▶ [Exercise data]
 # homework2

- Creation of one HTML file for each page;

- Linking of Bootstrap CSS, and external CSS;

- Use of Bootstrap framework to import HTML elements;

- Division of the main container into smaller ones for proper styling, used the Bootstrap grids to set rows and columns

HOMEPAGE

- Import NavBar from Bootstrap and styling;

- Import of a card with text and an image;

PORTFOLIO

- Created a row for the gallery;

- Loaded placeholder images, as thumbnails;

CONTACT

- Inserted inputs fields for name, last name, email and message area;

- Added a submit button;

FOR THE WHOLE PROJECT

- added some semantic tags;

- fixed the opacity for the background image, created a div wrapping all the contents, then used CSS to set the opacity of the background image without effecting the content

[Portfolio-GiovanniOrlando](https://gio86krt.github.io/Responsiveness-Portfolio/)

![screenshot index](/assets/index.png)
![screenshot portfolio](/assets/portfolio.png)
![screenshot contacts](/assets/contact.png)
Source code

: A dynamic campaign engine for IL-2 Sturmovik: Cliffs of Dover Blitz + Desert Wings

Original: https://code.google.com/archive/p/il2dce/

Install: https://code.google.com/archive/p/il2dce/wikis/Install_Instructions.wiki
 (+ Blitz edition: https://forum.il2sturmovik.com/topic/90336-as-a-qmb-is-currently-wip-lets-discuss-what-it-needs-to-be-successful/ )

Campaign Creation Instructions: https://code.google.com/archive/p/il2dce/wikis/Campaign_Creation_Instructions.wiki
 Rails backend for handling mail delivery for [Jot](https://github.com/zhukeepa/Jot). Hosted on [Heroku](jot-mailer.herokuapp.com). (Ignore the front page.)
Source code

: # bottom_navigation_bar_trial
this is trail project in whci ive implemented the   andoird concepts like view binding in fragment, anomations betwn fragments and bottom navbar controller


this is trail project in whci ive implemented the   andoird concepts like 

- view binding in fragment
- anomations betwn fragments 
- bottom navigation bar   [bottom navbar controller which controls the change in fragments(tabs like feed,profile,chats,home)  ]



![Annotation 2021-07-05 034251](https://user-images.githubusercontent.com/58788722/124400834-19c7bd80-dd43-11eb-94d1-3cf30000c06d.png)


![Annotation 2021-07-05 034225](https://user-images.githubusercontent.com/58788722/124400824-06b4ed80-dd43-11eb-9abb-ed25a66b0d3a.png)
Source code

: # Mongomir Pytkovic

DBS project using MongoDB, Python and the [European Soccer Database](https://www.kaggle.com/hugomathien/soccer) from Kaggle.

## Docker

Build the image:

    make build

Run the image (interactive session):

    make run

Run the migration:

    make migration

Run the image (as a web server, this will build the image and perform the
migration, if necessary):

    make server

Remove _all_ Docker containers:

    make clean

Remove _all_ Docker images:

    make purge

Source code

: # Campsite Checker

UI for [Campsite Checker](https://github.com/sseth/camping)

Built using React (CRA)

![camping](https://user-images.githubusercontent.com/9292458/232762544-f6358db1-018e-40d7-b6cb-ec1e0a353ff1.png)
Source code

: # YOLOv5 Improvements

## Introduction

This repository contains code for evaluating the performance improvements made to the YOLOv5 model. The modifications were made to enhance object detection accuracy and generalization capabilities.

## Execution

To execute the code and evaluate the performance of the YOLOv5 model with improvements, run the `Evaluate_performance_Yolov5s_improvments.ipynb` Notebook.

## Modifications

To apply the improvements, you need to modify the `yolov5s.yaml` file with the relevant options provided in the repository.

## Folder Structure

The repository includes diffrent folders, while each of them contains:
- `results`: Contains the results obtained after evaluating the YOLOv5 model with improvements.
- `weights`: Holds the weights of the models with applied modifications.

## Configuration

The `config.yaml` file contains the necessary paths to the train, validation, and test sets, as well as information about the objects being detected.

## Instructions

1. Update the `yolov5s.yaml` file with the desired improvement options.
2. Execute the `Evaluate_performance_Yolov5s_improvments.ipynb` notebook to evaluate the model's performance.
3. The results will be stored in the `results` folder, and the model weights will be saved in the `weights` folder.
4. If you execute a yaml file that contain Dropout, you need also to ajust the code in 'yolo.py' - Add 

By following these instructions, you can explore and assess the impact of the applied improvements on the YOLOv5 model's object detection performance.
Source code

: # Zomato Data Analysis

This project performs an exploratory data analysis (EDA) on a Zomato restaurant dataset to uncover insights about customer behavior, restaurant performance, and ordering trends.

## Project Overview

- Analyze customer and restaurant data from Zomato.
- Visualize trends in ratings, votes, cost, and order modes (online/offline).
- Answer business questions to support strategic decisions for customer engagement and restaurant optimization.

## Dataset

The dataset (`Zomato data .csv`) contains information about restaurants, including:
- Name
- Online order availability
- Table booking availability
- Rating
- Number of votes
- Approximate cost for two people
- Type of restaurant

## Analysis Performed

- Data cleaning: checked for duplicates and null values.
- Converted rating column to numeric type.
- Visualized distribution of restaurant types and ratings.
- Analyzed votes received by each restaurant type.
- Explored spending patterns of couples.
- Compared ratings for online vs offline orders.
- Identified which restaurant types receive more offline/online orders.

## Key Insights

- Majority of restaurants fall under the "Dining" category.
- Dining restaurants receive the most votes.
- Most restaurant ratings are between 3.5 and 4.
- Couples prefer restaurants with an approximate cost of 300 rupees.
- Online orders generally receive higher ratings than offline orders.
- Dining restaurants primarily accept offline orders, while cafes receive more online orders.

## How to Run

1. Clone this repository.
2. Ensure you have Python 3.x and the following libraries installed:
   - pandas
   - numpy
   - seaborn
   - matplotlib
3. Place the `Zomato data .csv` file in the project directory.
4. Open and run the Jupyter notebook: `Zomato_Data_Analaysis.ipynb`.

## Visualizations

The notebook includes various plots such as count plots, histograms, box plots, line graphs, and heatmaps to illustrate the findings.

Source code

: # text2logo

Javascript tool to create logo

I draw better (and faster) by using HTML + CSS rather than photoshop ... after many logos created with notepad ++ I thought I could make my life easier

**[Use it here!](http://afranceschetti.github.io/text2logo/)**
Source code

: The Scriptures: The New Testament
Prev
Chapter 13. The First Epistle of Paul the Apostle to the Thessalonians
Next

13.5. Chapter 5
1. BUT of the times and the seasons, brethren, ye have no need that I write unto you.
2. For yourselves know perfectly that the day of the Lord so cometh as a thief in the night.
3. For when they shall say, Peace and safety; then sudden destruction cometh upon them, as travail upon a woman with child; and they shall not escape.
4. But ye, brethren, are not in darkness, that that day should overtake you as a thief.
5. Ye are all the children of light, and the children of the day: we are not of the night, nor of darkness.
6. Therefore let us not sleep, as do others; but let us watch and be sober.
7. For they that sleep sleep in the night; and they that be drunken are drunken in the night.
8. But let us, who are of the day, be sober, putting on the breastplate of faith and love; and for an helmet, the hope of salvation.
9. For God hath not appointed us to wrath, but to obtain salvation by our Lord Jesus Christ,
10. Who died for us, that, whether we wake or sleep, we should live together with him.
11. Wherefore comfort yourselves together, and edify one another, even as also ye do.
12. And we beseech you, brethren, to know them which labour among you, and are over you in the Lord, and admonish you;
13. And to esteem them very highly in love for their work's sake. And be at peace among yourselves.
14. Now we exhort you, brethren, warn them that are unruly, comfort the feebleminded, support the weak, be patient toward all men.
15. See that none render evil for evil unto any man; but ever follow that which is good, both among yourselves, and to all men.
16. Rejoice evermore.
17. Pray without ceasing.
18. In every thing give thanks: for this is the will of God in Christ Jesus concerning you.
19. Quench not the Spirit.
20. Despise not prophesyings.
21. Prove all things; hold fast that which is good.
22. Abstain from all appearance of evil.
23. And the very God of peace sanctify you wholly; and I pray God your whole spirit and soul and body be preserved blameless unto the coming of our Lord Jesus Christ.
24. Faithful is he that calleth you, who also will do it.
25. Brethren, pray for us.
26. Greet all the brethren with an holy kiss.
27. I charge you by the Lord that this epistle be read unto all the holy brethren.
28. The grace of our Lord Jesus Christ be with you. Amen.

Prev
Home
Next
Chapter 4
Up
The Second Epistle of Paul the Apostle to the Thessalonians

▶ [What the task asks]
Write out exactly the lines that fall from the line with "The New Testament" to the line with "9. For God hath" in the records above, keeping both ends.

▶ [Written solution]
: The Scriptures: The New Testament
Prev
Chapter 13. The First Epistle of Paul the Apostle to the Thessalonians
Next

13.5. Chapter 5
1. BUT of the times and the seasons, brethren, ye have no need that I write unto you.
2. For yourselves know perfectly that the day of the Lord so cometh as a thief in the night.
3. For when they shall say, Peace and safety; then sudden destruction cometh upon them, as travail upon a woman with child; and they shall not escape.
4. But ye, brethren, are not in darkness, that that day should overtake you as a thief.
5. Ye are all the children of light, and the children of the day: we are not of the night, nor of darkness.
6. Therefore let us not sleep, as do others; but let us watch and be sober.
7. For they that sleep sleep in the night; and they that be drunken are drunken in the night.
8. But let us, who are of the day, be sober, putting on the breastplate of faith and love; and for an helmet, the hope of salvation.
9. For God hath not appointed us to wrath, but to obtain salvation by our Lord Jesus Christ,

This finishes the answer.